The expected outcome, if last fall’s class is any indication, will be an even stronger analysis of each building. “Across three main fields of study—architecture, engineering, and environmental science—every angle of each of [Talley’s] weaknesses was analyzed and discussed, leading to innovative and unique solutions,” says Madison Bose (M.Arch student).
In addition, facilities employees work with the students to gather the data needed. “Our division [the McKimmon Center for Extension and Continuing Education] mostly serves working professionals and those who may be looking at changing jobs. We don’t have as much access to degree-seeking students, so it’s a great opportunity for us to work with students and involve them in what we do,” says Chip Futrell, CPP Director for Continuing & Professional Education.

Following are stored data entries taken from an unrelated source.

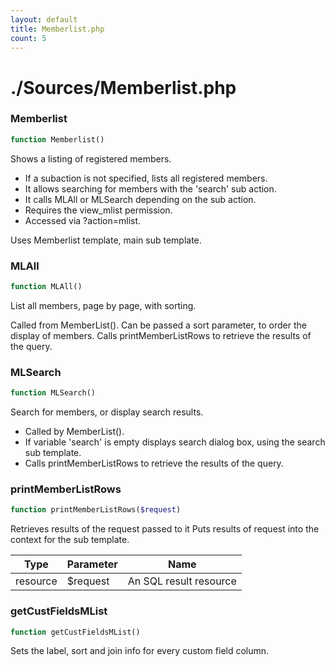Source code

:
 ```yaml
---
layout: default
title: Memberlist.php
count: 5
---
```


# ./Sources/Memberlist.php

### Memberlist

```php
function Memberlist()
```
Shows a listing of registered members.

- If a subaction is not specified, lists all registered members.
- It allows searching for members with the 'search' sub action.
- It calls MLAll or MLSearch depending on the sub action.
- Requires the view_mlist permission.
- Accessed via ?action=mlist.

Uses Memberlist template, main sub template.

### MLAll

```php
function MLAll()
```
List all members, page by page, with sorting.

Called from MemberList().
Can be passed a sort parameter, to order the display of members.
Calls printMemberListRows to retrieve the results of the query.

### MLSearch

```php
function MLSearch()
```
Search for members, or display search results.

- Called by MemberList().
- If variable 'search' is empty displays search dialog box, using the search sub template.
- Calls printMemberListRows to retrieve the results of the query.

### printMemberListRows

```php
function printMemberListRows($request)
```
Retrieves results of the request passed to it
Puts results of request into the context for the sub template.



Type|Parameter|Name
---|---|---
resource|$request|An SQL result resource
### getCustFieldsMList

```php
function getCustFieldsMList()
```
Sets the label, sort and join info for every custom field column.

Bowen, who has held a position in facilities for many years, observed a great deal of growth in last year’s student group as they worked with Talley: “My number one takeaway for students is how to work professionally with a client and to observe deadlines. The primary client for this course was campus enterprises and facilities division; recommendations were made to both clients, and the students needed to learn to own the project and interact professionally. They were challenged to be the experts and make recommendations; however, in this case, they were experts and were challenged to be consultants.”
By the end of the fall semester, the new crop of students will have analyzed the McKimmon Center—its strengths, as well as gaps that must be addressed to attain LEED O+M certification. Once these baselines are established, students will suggest tactics or strategies to meet LEED thresholds.
“These students, who have fundamentally similar interests, come together from drastically different perspectives or approaches and pull it all together to apply their collective knowledge in a real-world setting that impacts their environment, their home here at NC State,” says Rider. “They get so excited, and they’re so dedicated to what they are trying to find, because they know it has real impact.”